[Saved entries]

○ ○ ○ ○

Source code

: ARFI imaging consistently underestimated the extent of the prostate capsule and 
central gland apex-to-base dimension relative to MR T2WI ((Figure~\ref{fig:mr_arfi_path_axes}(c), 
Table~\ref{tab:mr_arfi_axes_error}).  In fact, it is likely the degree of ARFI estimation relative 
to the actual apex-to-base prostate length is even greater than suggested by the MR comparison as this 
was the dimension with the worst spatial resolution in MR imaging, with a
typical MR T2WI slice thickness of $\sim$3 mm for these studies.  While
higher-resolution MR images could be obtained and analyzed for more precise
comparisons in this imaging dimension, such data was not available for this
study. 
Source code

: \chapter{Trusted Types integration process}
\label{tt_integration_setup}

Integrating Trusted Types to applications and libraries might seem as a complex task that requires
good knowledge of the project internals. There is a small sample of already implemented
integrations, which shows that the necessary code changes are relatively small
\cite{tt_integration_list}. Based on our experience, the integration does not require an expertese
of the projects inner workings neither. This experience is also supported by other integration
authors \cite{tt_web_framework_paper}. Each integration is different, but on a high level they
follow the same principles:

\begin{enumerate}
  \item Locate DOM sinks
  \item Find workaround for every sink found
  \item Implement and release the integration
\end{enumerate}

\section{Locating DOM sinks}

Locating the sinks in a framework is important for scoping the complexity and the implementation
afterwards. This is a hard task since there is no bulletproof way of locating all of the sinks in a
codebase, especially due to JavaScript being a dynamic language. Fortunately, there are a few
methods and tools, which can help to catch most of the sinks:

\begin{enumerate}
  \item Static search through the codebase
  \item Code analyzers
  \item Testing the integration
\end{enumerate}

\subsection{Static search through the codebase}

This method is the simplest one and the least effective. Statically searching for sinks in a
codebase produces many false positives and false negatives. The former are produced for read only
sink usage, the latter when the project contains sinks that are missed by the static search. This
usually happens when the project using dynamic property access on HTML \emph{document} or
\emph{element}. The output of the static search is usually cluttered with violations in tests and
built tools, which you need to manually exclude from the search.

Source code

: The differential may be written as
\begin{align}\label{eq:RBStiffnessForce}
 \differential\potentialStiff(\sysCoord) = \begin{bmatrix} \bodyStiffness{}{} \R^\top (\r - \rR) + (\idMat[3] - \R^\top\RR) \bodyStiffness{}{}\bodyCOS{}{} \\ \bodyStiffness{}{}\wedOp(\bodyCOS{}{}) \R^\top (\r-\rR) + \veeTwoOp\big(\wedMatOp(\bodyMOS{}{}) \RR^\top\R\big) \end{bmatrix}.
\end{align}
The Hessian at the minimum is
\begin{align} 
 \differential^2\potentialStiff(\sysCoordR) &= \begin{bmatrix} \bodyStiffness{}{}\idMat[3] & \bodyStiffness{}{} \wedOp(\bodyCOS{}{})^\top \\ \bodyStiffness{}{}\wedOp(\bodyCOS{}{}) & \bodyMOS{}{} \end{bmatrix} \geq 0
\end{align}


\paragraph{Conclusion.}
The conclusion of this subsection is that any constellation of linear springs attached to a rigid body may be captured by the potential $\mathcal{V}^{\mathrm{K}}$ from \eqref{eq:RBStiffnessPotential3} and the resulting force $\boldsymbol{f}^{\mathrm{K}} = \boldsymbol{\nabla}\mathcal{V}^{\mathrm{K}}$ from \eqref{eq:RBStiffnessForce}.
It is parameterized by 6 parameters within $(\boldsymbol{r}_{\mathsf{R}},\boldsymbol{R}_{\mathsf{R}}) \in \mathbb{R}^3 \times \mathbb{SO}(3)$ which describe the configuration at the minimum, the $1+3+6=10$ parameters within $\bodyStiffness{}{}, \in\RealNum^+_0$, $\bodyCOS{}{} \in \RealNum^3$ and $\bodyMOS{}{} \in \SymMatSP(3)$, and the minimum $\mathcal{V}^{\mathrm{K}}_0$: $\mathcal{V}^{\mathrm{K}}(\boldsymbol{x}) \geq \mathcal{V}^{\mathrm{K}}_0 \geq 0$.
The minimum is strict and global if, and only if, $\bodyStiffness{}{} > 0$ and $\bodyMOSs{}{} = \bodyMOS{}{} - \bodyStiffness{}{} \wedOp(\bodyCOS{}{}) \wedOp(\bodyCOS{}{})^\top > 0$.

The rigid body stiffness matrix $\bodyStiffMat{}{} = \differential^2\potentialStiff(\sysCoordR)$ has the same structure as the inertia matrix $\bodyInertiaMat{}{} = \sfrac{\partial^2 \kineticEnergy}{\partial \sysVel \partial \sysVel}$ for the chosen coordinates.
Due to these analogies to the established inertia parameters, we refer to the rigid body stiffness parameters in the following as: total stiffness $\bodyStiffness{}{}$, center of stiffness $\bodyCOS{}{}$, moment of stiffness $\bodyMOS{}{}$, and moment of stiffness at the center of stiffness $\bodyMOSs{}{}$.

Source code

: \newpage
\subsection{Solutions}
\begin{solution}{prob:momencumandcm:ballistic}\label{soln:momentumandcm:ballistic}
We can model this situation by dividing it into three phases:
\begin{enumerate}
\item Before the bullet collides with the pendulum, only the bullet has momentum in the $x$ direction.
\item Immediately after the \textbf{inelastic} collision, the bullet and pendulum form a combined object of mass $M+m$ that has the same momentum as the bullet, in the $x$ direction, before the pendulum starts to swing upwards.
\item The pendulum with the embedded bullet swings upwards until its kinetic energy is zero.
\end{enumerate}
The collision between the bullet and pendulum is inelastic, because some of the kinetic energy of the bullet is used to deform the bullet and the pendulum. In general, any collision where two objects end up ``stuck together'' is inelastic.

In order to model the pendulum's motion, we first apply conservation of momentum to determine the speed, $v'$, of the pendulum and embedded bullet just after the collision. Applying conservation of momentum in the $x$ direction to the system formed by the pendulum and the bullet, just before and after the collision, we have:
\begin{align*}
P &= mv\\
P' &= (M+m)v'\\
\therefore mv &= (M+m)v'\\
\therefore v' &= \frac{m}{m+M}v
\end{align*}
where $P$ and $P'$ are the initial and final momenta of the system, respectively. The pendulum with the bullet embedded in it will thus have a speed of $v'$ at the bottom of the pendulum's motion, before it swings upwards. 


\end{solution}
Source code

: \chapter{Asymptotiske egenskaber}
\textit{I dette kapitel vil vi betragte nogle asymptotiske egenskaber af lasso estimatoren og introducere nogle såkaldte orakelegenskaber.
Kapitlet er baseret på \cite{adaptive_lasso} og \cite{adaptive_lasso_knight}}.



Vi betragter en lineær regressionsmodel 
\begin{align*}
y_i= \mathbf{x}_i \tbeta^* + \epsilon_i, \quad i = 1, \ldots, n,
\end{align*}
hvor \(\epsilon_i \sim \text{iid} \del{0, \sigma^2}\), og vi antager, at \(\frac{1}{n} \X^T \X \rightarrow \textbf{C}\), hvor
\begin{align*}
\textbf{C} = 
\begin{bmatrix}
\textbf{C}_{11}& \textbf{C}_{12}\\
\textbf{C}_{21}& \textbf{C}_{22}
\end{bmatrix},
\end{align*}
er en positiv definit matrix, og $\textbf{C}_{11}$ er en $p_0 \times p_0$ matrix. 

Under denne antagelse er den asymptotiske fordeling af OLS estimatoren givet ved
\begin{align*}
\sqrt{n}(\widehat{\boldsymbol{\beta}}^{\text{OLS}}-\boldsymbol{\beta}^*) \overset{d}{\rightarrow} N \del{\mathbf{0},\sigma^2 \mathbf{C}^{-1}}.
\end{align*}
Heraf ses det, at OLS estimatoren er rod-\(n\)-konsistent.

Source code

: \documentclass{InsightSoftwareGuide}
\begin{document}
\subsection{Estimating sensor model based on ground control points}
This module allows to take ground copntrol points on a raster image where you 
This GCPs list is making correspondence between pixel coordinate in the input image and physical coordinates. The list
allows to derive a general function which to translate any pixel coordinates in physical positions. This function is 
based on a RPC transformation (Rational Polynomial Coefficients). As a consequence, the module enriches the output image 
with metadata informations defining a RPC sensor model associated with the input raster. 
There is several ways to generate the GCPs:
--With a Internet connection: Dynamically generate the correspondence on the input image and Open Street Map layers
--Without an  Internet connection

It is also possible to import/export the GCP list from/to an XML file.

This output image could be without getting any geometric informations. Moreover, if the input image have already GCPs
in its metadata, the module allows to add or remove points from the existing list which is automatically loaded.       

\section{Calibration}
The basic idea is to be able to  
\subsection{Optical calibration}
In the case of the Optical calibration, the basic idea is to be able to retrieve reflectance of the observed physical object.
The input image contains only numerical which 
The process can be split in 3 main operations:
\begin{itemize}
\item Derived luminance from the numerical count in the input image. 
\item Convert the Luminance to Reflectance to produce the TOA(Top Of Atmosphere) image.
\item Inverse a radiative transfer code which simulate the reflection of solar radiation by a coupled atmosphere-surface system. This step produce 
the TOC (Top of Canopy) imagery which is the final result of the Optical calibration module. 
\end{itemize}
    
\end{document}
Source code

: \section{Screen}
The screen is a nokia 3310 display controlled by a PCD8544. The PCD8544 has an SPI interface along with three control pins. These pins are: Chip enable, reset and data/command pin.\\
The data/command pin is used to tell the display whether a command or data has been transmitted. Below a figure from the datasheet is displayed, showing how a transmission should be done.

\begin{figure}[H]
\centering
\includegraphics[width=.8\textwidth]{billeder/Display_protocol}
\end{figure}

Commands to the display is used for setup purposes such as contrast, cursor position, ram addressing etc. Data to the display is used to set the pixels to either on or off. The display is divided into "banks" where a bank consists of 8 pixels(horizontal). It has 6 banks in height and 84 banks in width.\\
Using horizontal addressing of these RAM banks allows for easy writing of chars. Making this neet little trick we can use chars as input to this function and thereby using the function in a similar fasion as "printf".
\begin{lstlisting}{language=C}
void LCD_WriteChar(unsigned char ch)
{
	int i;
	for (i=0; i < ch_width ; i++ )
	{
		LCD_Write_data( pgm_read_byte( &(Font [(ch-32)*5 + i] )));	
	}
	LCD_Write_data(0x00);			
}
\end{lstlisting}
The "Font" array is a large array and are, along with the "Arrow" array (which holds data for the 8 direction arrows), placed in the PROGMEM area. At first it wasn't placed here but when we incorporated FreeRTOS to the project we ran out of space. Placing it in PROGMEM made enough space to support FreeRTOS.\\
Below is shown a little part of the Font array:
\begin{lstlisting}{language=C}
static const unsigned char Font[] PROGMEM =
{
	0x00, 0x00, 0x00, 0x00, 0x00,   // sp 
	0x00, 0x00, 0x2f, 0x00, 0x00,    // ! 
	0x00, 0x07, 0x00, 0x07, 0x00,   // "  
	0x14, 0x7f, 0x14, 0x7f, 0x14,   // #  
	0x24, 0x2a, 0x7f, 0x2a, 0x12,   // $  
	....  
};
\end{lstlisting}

○ ○ ○ ○

[What to work on]:
Beginning at the line with "Integrating Trusted Types" and ending at the line with "integrations, which shows", reproduce each line of the data above exactly, and add no other lines.

[Task output]:
Integrating Trusted Types to applications and libraries might seem as a complex task that requires
good knowledge of the project internals. There is a small sample of already implemented
integrations, which shows that the necessary code changes are relatively small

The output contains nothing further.